Partying in West Hollywood this weekend means opening yourself up to a big, cheesy pickup line headed right towards you. Luckily, this one doesn't have to be avoided by a quick trip to the bathroom or an S.O.S. signal to your girls. No, in fact, this one is a lifeboat for the drunken looking for a trip across Santa Monica Blvd.

The Pickup Line, which depending on your taste is an either delightful play on words or painful pun, is a free trolley service officially launching this weekend. Running from Robertson Blvd. to just past Fairfax Ave., the Pickup Line might as well be called WeHo on Wheels: it's loud and gimmicky, but full of the fabulous and beautiful denizens of L.A.'s gayborhood.

“Park on the east side, party on the west side” is the name of the Pickup Line's game, according to WeHo city councilman John D'Amico. An early supporter of the project, D'Amico told the crowd amassed at the Pickup Line's preview event that he could “imagine our friends in Los Angeles, maybe in Venice and” other neighborhoods embracing the trend.

For that to happen, however, the six-month pilot program must show results, according to councilman John Heilman, who was much more skeptical about the project when it was first discussed.

“This is a pilot project,” he said, “but what determines if it makes it is if it's successful.” Motivating this might be the cost — the city invested $71,000 in the pilot program, and in order to keep it free, the city is paying an operating cost of $110 per week. During the pilot project, there are two trolleys, but officials say that there's potential for four total if it takes off.

WeHo's denizens can board the trolley from 8 p.m. to 3 a.m. at one of 20 stops lining Santa Monica Blvd., each indicated by a bright yellow sign. On the trolley, much like at any West Hollywood club, your ears will be assaulted by house music — the beats compliments of DJ Derek Monteiro. The maximum occupancy is 29, but it's not hard to imagine getting the usual cramped, sweaty dance floor feeling the hottest clubs also boast.

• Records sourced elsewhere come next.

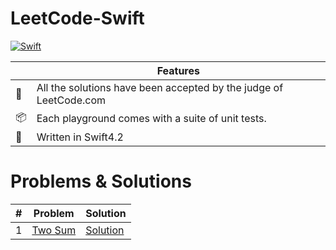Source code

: # LeetCode-Swift

[![Swift](https://img.shields.io/badge/Swift-4.2-orange.svg)](https://swift.org)

|  | Features  |
---|-----------------
💯 | All the solutions have been accepted by the judge of LeetCode.com
📦 | Each playground comes with a suite of unit tests.
🐥 | Written in Swift4.2

# Problems & Solutions

 \# | Problem  | Solution
----|----------|------
1 | [Two Sum](https://leetcode.com/problems/two-sum/) | [Solution](https://github.com/zhubofei/LeetCode-Swift/blob/master/001-two-sum.playground/Contents.swift)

The trolleys also have “The Pickup Shot,” a photo booth used for uploading photos to Facebook, Twitter and Instagram, because what good is a programming initiative without a gimmicky social media tie-in?

One aspect of the venture that can't be snarked at, however, are the promotional perks. The Abbey is letting riders skip the infamously long line. Fubar patrons who ride get their first drink for a dollar. Micky's is offering no cover and priority admission. These aren't small favors in WeHo; arguably, they're more than worth the (free) ticket to ride.

The Pickup Line had its soft launch this past weekend, but will officially be launching this Friday with parties on the patios of Micky's, Revolver, and Eleven nightclubs at 6 p.m. The maiden voyage of the trolleys will happen later that night.

Ultimately, the choice to ride the Pickup Line comes down to two factors: are you drunk enough for it, and do you like WeHo enough for it? If either or both of those things are true, the Pickup Line is a fabulous new addition to the nightlife scene. If not, this particular line just isn't going to work on you — and even the perks might not be enough.